Bugün yani İsa'nın doğumuna raptedilen miladi tarihin iki bin yirmi dördüncü yılında
Gazze'de artık yavaş yavaş hepimizin gündeminden de çekilen tarihin en büyük
soykırımı hâlâ devam ediyor. Gözlerini çevirip yardım isteyecekleri çok bir yerleri
de yok ne yazık ki.
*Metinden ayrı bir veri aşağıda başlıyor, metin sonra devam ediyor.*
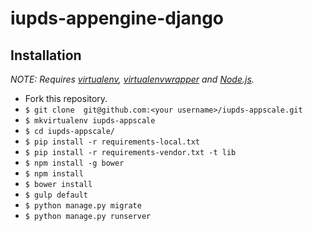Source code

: # iupds-appengine-django

## Installation

*NOTE: Requires [virtualenv](http://virtualenv.readthedocs.org/en/latest/),
[virtualenvwrapper](http://virtualenvwrapper.readthedocs.org/en/latest/) and
[Node.js](http://nodejs.org/).*

* Fork this repository.
* `$ git clone  git@github.com:<your username>/iupds-appscale.git`
* `$ mkvirtualenv iupds-appscale`
* `$ cd iupds-appscale/`
* `$ pip install -r requirements-local.txt`
* `$ pip install -r requirements-vendor.txt -t lib`
* `$ npm install -g bower`
* `$ npm install`
* `$ bower install`
* `$ gulp default`
* `$ python manage.py migrate`
* `$ python manage.py runserver`
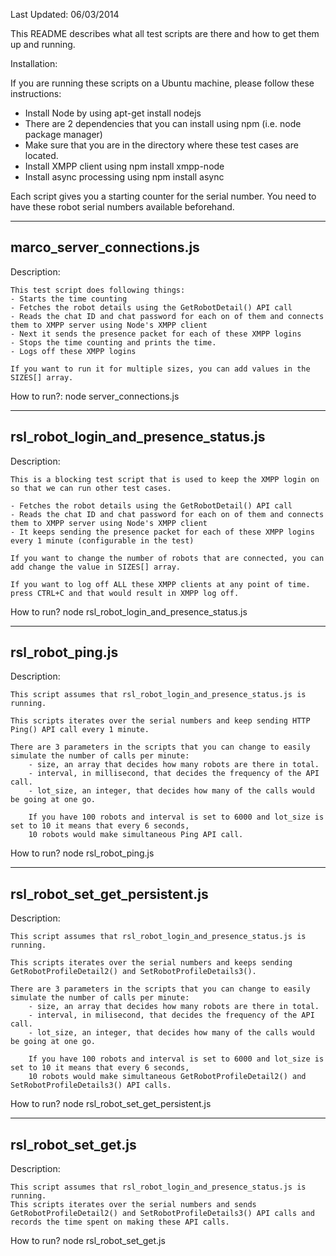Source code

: Last Updated: 06/03/2014

This README describes what all test scripts are there and how to get them up and running.

Installation:

If you are running these scripts on a Ubuntu machine, please follow these instructions:
- Install Node by using apt-get install nodejs
- There are 2 dependencies that you can install using npm (i.e. node package manager)
- Make sure that you are in the directory where these test cases are located.
- Install XMPP client using npm install xmpp-node
- Install async processing using npm install async

Each script gives you a starting counter for the serial number. You need to have these robot serial numbers available beforehand.

--------------------------------------
marco_server_connections.js
--------------------------------------

Description:
 
	This test script does following things:
	- Starts the time counting
	- Fetches the robot details using the GetRobotDetail() API call
	- Reads the chat ID and chat password for each on of them and connects them to XMPP server using Node's XMPP client
	- Next it sends the presence packet for each of these XMPP logins
	- Stops the time counting and prints the time.
	- Logs off these XMPP logins

	If you want to run it for multiple sizes, you can add values in the SIZES[] array.

How to run?: 
	node server_connections.js

-------------------------------------- 
rsl_robot_login_and_presence_status.js
--------------------------------------

Description:
 
	This is a blocking test script that is used to keep the XMPP login on so that we can run other test cases.	
	
	- Fetches the robot details using the GetRobotDetail() API call
	- Reads the chat ID and chat password for each on of them and connects them to XMPP server using Node's XMPP client
	- It keeps sending the presence packet for each of these XMPP logins every 1 minute (configurable in the test)
	
	If you want to change the number of robots that are connected, you can add change the value in SIZES[] array.
	
	If you want to log off ALL these XMPP clients at any point of time. press CTRL+C and that would result in XMPP log off.
	

How to run?
	node rsl_robot_login_and_presence_status.js


--------------------------------------
rsl_robot_ping.js
--------------------------------------

Description:

	This script assumes that rsl_robot_login_and_presence_status.js is running.

	This scripts iterates over the serial numbers and keep sending HTTP Ping() API call every 1 minute.

	There are 3 parameters in the scripts that you can change to easily simulate the number of calls per minute:
		- size, an array that decides how many robots are there in total.
		- interval, in millisecond, that decides the frequency of the API call.
		- lot_size, an integer, that decides how many of the calls would be going at one go.

		If you have 100 robots and interval is set to 6000 and lot_size is set to 10 it means that every 6 seconds, 
		10 robots would make simultaneous Ping API call.
	
How to run?
	node rsl_robot_ping.js


--------------------------------------
rsl_robot_set_get_persistent.js
--------------------------------------

Description:

	This script assumes that rsl_robot_login_and_presence_status.js is running.

	This scripts iterates over the serial numbers and keeps sending GetRobotProfileDetail2() and SetRobotProfileDetails3().

	There are 3 parameters in the scripts that you can change to easily simulate the number of calls per minute:
		- size, an array that decides how many robots are there in total.
		- interval, in milisecond, that decides the frequency of the API call.
		- lot_size, an integer, that decides how many of the calls would be going at one go.

		If you have 100 robots and interval is set to 6000 and lot_size is set to 10 it means that every 6 seconds, 
		10 robots would make simultaneous GetRobotProfileDetail2() and SetRobotProfileDetails3() API calls.
	
How to run?
	node rsl_robot_set_get_persistent.js


--------------------------------------
rsl_robot_set_get.js
--------------------------------------

Description:

	This script assumes that rsl_robot_login_and_presence_status.js is running.
	This scripts iterates over the serial numbers and sends GetRobotProfileDetail2() and SetRobotProfileDetails3() API calls and records the time spent on making these API calls.

	
How to run?
	node rsl_robot_set_get.js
Türk ülkesi yine yardım elini uzatamıyor.
Ellerimizin kiri içinde bir Ömer zaten beklemiyoruz da Çağrı Bey oğlu Alp Arslan da
yok Kutalmışoğlu Kılıçarslan da Halep atabeğimiz Nureddin Zengi de yok Hıttin'de
görünen Selahaddin de...
Tarihin tam burasında ince hesaplarımız ve büyük öngörülerimizle onurumuzu da
düğümlemiş ilm-i siyasetin ilmeğiyle yaşıyoruz zannediyoruz işte. Ateşli çağrılar ile
ustalıklı sessizlik arasında sıkışıp kaldık.
Çocukların açlıktan öldüğü ve bunu izlemek zorunda kaldığımız günlerin ağırlığı
altında insan kalmaktan söz edemeyiz.
Öfkeliyiz. Elimizdeki tek şey de bu. Öfkemizi gün geçtikçe bilemek ve yükseltmek
zorundayız. Bildiğimiz ve söyleyebileceğimiz tek şey de bu.
Öfkemiz İsrail sapkınlığı ve onu destekleyen Amerikan silahına değil. Onların
düşmanıyız. Varlıklarını varlığımızın tehdidi olarak görüyoruz. O değil. Öfkemiz
henüz ve hâlâ yapabileceğimiz tek şey olan boykot konusunda umarsız davrananlara
yönelmek zorunda. Yüzlerce gündür süren bir soykırım karşısında ölümlerin bir
rakama indirgendiği bu yerde bu soykırımı destekleyen hafifseyen küçülten
normalleştiren herkese ve her şeye karşı öfkeli olmak zorundayız. Ramazan'ı
fırsat bilip boykotu ısrarla keskinleştirmemiz gerekiyor. Daha sert daha öfkeli. Bu
bir hatırlatma olsun. Vaktin en azizi Ramazan Ayı'nı idrak edeceğiz. Kalplerimize
merhamet koysun diye Allah'a dua etmeliyiz.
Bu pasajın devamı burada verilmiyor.